» **Exercise instructions**
Nothing in the data may be altered; copy it all exactly.

» **Source texts of formatted documents**
○ ○ ○ ○ ○ ○ ○
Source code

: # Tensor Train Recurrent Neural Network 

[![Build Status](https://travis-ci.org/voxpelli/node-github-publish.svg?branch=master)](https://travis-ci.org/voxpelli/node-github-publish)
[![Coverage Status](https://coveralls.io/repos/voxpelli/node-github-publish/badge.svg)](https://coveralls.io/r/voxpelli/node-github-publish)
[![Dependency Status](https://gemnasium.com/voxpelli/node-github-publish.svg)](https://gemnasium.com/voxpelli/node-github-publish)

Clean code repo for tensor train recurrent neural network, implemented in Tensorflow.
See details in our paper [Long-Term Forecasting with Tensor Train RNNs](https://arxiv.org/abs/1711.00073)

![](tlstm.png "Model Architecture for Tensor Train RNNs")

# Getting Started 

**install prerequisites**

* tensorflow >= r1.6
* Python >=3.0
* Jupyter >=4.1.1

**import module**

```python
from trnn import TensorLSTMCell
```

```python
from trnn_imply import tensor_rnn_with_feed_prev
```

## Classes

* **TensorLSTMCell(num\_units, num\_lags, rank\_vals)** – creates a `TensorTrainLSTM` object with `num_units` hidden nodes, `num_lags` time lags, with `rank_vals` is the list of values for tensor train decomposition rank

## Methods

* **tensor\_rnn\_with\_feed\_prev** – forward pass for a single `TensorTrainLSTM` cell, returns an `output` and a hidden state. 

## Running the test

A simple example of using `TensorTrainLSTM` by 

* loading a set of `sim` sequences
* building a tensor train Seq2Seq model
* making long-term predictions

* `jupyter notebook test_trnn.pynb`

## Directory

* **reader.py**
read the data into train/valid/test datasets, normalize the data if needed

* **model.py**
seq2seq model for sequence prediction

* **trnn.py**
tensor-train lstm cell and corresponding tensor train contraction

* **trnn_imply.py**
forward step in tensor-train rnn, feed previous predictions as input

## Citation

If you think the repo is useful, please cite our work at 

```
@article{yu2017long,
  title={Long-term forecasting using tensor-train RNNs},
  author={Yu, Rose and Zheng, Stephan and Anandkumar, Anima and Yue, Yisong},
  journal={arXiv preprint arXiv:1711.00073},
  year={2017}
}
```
○ ○ ○ ○ ○ ○ ○
» **Answer for this exercise**
Source code

: # Tensor Train Recurrent Neural Network 

[![Build Status](https://travis-ci.org/voxpelli/node-github-publish.svg?branch=master)](https://travis-ci.org/voxpelli/node-github-publish)
[![Coverage Status](https://coveralls.io/repos/voxpelli/node-github-publish/badge.svg)](https://coveralls.io/r/voxpelli/node-github-publish)
[![Dependency Status](https://gemnasium.com/voxpelli/node-github-publish.svg)](https://gemnasium.com/voxpelli/node-github-publish)

Clean code repo for tensor train recurrent neural network, implemented in Tensorflow.
See details in our paper [Long-Term Forecasting with Tensor Train RNNs](https://arxiv.org/abs/1711.00073)

![](tlstm.png "Model Architecture for Tensor Train RNNs")

# Getting Started 

**install prerequisites**

* tensorflow >= r1.6
* Python >=3.0
* Jupyter >=4.1.1

**import module**

```python
from trnn import TensorLSTMCell
```

```python
from trnn_imply import tensor_rnn_with_feed_prev
```

## Classes

* **TensorLSTMCell(num\_units, num\_lags, rank\_vals)** – creates a `TensorTrainLSTM` object with `num_units` hidden nodes, `num_lags` time lags, with `rank_vals` is the list of values for tensor train decomposition rank

## Methods

* **tensor\_rnn\_with\_feed\_prev** – forward pass for a single `TensorTrainLSTM` cell, returns an `output` and a hidden state. 

## Running the test

A simple example of using `TensorTrainLSTM` by 

* loading a set of `sim` sequences
* building a tensor train Seq2Seq model
* making long-term predictions

* `jupyter notebook test_trnn.pynb`

## Directory

* **reader.py**
read the data into train/valid/test datasets, normalize the data if needed

* **model.py**
seq2seq model for sequence prediction

* **trnn.py**
tensor-train lstm cell and corresponding tensor train contraction

* **trnn_imply.py**
forward step in tensor-train rnn, feed previous predictions as input

## Citation

If you think the repo is useful, please cite our work at 

```
@article{yu2017long,
  title={Long-term forecasting using tensor-train RNNs},
  author={Yu, Rose and Zheng, Stephan and Anandkumar, Anima and Yue, Yisong},
  journal={arXiv preprint arXiv:1711.00073},
  year={2017}
}
```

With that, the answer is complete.